Copy out every line of the data where the word "flusso" is found.

════════════════════

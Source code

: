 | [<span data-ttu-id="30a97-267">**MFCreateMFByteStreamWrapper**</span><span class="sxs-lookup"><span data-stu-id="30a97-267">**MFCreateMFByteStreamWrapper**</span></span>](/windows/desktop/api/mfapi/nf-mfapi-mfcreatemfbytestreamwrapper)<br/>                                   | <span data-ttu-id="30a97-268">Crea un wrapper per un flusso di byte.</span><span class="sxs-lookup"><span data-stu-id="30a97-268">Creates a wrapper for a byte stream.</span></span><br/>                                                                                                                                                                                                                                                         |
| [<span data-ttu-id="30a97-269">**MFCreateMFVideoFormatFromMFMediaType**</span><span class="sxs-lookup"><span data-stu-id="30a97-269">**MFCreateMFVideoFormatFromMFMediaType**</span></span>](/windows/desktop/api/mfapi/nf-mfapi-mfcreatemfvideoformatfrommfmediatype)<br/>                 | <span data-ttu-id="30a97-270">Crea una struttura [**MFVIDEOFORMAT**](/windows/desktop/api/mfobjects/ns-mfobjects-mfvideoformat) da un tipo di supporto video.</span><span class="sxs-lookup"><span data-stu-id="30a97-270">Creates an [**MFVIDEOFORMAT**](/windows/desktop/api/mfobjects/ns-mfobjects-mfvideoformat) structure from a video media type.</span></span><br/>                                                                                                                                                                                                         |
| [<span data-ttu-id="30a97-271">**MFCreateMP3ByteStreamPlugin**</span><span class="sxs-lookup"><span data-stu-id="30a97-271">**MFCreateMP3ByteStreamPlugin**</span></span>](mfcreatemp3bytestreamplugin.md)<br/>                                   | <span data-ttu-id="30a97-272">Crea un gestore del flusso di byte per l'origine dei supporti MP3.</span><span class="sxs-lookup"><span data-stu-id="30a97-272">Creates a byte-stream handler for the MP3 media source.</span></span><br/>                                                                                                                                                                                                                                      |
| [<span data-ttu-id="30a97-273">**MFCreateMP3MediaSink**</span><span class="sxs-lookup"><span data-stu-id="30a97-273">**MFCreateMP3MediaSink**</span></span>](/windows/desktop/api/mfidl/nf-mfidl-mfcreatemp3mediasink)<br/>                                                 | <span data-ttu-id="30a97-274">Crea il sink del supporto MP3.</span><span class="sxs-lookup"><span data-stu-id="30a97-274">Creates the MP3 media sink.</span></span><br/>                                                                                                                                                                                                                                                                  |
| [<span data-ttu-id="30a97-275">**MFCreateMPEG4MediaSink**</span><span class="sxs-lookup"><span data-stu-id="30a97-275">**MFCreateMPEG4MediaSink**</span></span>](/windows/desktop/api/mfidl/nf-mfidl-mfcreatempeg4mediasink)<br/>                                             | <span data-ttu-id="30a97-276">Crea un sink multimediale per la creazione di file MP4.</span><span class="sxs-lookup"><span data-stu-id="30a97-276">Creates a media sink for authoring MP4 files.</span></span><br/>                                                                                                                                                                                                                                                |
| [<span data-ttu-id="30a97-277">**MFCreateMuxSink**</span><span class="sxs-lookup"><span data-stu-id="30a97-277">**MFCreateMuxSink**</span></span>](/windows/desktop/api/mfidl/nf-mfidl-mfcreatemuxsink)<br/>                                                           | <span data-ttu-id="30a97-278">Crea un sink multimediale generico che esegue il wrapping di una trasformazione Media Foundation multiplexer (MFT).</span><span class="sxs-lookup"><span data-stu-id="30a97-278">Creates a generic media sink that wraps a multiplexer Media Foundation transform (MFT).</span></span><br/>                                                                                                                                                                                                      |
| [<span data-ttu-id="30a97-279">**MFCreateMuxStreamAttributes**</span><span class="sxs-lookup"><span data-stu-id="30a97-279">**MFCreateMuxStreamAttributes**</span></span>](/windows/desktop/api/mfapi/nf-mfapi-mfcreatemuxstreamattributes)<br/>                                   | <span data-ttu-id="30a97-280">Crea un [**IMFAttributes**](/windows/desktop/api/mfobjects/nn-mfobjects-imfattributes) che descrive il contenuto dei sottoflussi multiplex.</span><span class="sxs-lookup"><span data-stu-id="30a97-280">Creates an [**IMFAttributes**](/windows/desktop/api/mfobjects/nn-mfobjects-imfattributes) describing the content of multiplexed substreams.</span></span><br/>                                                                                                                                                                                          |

════════════════════

■ **Result of this task**:
: | [<span data-ttu-id="30a97-267">**MFCreateMFByteStreamWrapper**</span><span class="sxs-lookup"><span data-stu-id="30a97-267">**MFCreateMFByteStreamWrapper**</span></span>](/windows/desktop/api/mfapi/nf-mfapi-mfcreatemfbytestreamwrapper)<br/>                                   | <span data-ttu-id="30a97-268">Crea un wrapper per un flusso di byte.</span><span class="sxs-lookup"><span data-stu-id="30a97-268">Creates a wrapper for a byte stream.</span></span><br/>                                                                                                                                                                                                                                                         |
| [<span data-ttu-id="30a97-271">**MFCreateMP3ByteStreamPlugin**</span><span class="sxs-lookup"><span data-stu-id="30a97-271">**MFCreateMP3ByteStreamPlugin**</span></span>](mfcreatemp3bytestreamplugin.md)<br/>                                   | <span data-ttu-id="30a97-272">Crea un gestore del flusso di byte per l'origine dei supporti MP3.</span><span class="sxs-lookup"><span data-stu-id="30a97-272">Creates a byte-stream handler for the MP3 media source.</span></span><br/>                                                                                                                                                                                                                                      |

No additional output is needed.